Looking to the future, it is difficult for me to envision anything but greatly enhanced collaborations between academia and industry. All of us are engaged in the endeavor of patient care, and as medicines are the ultimate translation of basic biomedical science into clinical practice, we owe it to our patients to build effective academia-industry collaborations. One of the exciting developments in the recent past has been the increasing ease with which academics have found their way into industry. While the way back from industry to academia is yet only a narrow path, it is growing wider by the day. This increasingly flexible interchange of human capital and skills is necessary and important for the optimization of the collaboration between industry and academia. A gratifying reality is that collaborations are definitely on the rise and they are becoming significant from a scientific standpoint. There is not a week that goes by when I am not engaged in dialogue with the NIH, the Wellcome Trust, the UK Medical Research Council, or a university to discuss a project with profound consequences in the science of medicine. From biomarkers to the training of physician-scientists, from large-scale patient cohorts to a mouse knock-out consortium, from an alternative drug-discovery initiative to a cancer clinical-trial network, public-private collaborations are the keys to success.

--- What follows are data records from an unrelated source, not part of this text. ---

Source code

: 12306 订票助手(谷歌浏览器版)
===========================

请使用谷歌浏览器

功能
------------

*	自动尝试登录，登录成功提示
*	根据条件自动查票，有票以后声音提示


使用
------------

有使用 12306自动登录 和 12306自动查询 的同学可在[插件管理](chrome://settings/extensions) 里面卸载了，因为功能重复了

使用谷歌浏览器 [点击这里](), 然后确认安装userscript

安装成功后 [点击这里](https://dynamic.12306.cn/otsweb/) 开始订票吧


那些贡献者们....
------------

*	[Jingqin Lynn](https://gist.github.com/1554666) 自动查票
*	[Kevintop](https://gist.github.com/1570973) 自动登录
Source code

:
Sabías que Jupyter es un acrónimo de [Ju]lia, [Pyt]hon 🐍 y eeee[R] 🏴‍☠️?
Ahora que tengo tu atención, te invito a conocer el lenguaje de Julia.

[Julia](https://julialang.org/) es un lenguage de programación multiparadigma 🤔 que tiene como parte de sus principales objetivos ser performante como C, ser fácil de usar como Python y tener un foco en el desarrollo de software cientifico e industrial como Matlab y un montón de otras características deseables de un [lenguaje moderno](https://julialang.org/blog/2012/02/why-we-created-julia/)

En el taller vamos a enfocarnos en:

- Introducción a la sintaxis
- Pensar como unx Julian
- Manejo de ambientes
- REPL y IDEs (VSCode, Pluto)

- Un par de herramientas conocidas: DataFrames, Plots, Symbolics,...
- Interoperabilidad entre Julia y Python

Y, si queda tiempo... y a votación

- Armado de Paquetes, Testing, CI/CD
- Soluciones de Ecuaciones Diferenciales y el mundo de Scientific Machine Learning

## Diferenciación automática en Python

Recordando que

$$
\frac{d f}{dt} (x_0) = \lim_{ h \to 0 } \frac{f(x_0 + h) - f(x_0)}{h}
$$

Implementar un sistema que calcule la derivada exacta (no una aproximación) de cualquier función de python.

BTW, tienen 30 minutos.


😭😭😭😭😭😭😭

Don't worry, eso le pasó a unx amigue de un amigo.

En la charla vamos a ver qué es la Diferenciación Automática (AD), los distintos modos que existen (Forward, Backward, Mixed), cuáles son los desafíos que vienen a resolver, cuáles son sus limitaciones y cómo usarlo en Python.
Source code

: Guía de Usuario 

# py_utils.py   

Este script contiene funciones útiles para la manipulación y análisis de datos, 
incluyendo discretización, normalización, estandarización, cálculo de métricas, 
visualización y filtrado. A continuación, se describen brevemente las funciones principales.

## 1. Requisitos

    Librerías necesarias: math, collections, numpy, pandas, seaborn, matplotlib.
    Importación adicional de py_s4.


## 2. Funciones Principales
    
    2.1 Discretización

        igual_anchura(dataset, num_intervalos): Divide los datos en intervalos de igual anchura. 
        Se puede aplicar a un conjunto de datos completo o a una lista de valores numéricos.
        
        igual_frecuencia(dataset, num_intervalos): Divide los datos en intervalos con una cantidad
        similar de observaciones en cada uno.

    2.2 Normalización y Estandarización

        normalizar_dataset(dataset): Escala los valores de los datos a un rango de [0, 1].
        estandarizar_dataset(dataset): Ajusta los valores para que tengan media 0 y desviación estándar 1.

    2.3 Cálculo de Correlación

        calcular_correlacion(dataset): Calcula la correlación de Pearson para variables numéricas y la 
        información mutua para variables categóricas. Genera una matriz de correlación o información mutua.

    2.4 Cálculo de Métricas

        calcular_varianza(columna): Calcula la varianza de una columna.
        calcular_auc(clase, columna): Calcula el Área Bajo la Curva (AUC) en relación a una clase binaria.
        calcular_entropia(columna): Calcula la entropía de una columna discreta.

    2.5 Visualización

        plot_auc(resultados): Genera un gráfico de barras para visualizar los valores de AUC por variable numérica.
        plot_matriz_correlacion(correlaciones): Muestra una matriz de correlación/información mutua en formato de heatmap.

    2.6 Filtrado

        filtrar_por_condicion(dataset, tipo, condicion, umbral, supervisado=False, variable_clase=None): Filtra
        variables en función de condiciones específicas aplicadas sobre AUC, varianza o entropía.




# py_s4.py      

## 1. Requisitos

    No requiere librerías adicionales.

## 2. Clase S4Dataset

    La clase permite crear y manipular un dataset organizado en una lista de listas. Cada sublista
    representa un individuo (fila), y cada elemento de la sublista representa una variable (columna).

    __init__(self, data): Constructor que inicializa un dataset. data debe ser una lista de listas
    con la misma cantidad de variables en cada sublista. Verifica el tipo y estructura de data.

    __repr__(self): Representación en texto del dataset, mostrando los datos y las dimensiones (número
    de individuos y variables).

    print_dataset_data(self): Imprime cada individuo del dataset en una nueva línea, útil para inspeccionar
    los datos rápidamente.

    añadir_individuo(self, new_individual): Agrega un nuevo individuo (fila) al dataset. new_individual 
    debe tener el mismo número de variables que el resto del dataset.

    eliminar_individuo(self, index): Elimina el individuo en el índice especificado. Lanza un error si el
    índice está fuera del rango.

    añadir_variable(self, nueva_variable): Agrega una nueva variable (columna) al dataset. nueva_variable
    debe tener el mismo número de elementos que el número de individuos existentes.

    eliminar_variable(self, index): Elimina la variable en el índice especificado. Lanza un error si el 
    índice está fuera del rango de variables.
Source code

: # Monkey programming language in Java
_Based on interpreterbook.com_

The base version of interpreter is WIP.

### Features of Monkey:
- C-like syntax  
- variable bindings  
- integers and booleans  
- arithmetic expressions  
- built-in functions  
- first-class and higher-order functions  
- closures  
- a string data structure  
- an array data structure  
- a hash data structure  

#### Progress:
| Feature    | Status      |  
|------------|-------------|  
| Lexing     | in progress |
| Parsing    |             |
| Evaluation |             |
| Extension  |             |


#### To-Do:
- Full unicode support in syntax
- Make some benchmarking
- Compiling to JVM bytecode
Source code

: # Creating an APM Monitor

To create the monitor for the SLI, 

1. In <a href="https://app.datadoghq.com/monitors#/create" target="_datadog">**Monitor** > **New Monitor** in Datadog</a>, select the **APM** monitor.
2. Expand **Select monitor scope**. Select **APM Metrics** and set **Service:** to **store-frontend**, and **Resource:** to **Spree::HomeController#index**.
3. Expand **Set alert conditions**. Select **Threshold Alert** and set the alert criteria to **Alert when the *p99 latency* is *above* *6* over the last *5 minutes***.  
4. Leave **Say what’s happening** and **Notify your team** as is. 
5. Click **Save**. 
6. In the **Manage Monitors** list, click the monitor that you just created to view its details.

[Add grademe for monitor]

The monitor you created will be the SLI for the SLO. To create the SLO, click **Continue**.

There are issues at the interface, but none are insoluble. Mutual respect and understanding will win the day. In the end, we have a common global mission: to improve the quality of life for all of our patients.
Let me close this address by expressing my deepest gratitude for the opportunity to serve as the President of the Association of American Physicians. It has been a profound honor to serve you who comprise the membership of our august association. Thank you.
This article is adapted from a presentation at the ASCI/AAP Joint Meeting, April 15–17, 2005, in Chicago, Illinois, USA.